▸ **Work item**:
Lines, not repeats, are what count: give the number of lines below that hold "워크벤치", and nothing more.

(Plain-text document sources)
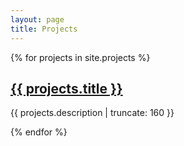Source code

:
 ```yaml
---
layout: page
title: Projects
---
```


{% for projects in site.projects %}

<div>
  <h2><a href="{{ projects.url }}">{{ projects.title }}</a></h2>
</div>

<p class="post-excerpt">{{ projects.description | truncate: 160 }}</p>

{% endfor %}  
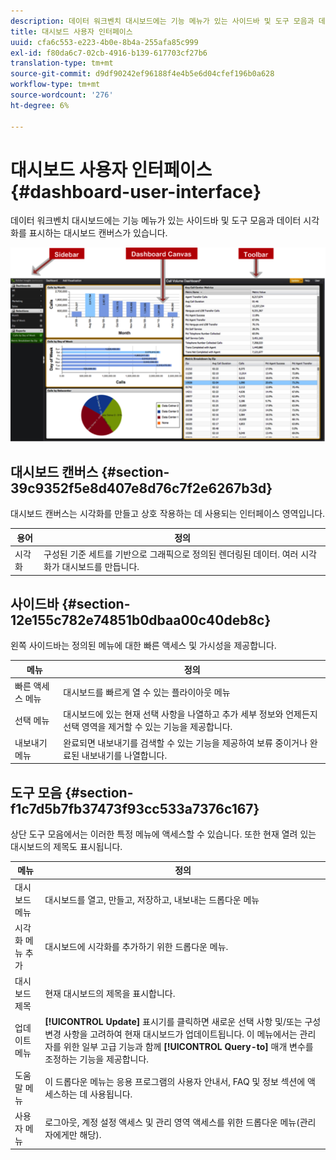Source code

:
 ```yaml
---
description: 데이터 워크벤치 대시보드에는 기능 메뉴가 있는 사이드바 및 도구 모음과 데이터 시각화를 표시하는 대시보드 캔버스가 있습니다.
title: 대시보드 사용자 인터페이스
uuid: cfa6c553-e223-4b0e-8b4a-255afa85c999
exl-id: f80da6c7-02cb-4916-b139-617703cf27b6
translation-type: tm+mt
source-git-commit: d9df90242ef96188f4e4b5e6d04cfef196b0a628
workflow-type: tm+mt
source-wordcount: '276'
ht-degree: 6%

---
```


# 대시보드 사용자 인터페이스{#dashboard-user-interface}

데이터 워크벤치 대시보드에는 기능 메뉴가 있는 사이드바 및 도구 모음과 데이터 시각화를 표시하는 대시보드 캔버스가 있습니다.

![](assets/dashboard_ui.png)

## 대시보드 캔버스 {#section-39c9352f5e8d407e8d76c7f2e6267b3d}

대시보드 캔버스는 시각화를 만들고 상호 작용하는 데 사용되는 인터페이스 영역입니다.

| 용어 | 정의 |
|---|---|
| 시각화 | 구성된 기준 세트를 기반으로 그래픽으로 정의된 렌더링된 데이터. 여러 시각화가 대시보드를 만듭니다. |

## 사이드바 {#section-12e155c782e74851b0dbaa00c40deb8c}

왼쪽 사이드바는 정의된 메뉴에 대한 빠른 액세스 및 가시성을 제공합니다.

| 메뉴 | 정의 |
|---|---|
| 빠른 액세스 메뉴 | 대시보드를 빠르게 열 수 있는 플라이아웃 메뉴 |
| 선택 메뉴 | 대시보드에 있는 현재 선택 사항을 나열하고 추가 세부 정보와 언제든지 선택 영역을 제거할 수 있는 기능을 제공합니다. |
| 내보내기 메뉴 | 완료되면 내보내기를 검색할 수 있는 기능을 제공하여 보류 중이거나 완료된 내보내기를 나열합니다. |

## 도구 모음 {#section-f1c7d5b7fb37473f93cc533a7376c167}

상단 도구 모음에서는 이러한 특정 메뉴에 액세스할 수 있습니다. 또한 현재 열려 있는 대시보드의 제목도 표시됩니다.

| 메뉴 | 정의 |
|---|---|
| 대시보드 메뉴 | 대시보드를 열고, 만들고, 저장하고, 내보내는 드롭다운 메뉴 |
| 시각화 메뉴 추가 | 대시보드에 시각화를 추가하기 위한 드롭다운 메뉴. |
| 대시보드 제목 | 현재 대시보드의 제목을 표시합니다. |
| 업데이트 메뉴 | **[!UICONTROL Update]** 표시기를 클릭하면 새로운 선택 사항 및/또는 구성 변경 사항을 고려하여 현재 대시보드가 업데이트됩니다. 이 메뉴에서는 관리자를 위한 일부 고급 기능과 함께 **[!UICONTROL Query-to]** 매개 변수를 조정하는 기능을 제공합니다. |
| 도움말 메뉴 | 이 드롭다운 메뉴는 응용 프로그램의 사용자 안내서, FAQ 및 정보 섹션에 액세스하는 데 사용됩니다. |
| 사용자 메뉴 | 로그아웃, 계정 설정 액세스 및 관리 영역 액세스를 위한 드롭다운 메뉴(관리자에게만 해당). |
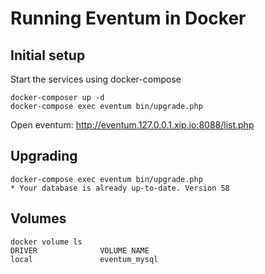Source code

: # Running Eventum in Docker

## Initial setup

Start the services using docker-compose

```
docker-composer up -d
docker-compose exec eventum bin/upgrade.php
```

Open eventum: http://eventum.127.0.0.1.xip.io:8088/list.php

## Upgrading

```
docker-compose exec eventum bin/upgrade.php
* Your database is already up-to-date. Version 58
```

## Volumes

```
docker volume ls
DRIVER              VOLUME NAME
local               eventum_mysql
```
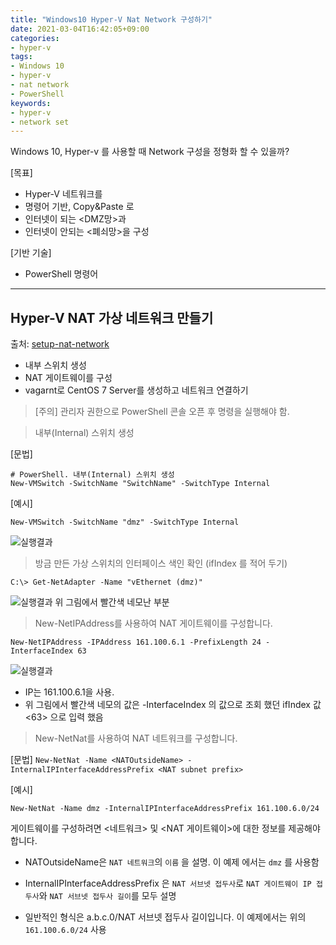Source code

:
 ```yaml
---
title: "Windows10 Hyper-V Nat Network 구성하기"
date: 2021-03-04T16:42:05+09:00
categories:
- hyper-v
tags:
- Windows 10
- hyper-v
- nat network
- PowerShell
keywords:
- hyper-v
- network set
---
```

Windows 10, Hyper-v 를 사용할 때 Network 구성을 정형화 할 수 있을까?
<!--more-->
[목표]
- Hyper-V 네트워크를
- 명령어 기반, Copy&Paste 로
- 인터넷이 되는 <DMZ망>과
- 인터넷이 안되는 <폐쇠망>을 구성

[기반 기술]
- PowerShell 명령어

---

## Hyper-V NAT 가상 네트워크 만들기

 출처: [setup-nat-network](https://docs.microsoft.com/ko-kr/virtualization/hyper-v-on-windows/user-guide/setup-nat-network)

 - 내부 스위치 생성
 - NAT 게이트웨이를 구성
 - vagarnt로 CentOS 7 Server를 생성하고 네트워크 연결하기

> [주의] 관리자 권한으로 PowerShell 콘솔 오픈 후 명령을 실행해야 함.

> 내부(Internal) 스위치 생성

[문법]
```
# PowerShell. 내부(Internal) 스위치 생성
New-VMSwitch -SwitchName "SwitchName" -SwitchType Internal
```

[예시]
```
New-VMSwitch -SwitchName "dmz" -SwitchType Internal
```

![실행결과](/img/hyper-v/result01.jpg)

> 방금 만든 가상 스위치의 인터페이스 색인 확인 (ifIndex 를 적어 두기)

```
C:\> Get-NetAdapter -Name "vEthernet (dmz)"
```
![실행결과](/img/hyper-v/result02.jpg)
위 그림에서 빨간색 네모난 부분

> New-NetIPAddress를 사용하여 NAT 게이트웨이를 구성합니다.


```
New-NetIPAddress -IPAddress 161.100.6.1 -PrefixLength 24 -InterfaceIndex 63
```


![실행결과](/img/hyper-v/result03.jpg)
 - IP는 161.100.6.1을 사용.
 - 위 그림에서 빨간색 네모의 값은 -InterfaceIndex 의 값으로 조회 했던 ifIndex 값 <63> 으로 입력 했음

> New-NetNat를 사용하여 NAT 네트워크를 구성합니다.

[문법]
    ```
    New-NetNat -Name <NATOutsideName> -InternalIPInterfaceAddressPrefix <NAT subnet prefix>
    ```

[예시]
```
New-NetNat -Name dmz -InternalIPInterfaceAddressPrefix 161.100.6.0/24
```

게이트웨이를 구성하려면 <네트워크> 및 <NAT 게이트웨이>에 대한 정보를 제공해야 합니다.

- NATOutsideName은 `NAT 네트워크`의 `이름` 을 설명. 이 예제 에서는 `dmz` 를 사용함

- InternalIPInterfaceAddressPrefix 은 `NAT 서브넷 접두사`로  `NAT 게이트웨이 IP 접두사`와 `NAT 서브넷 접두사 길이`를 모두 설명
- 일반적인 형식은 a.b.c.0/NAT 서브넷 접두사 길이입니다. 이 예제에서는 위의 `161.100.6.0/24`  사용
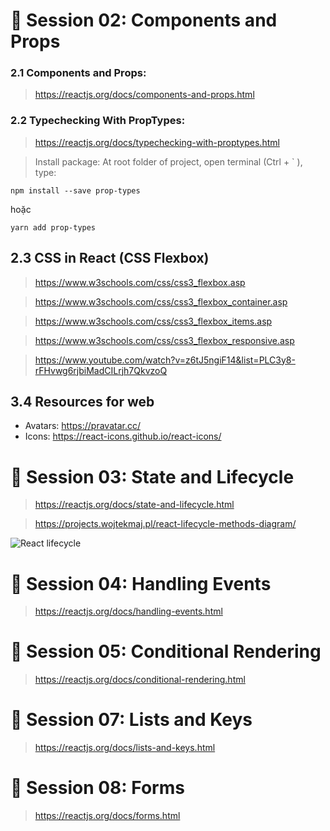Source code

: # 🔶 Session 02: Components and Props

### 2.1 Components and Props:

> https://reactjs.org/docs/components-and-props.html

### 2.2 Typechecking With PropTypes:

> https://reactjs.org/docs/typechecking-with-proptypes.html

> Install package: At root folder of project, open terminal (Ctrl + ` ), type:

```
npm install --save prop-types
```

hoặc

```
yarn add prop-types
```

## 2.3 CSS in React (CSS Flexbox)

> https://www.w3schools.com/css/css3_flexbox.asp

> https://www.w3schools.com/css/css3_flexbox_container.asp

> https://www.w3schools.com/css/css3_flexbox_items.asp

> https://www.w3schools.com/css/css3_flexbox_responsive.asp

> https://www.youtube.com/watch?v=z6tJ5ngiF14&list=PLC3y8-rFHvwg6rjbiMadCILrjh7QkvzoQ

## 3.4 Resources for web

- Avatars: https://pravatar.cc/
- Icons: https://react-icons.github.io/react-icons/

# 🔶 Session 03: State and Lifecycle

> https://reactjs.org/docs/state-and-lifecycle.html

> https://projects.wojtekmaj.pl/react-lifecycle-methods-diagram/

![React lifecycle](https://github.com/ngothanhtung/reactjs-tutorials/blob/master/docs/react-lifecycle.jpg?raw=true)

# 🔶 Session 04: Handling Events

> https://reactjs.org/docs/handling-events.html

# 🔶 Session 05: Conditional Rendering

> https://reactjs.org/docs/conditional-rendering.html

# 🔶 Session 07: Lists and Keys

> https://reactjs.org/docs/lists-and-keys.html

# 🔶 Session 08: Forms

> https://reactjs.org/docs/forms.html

▸ **Written response**:
2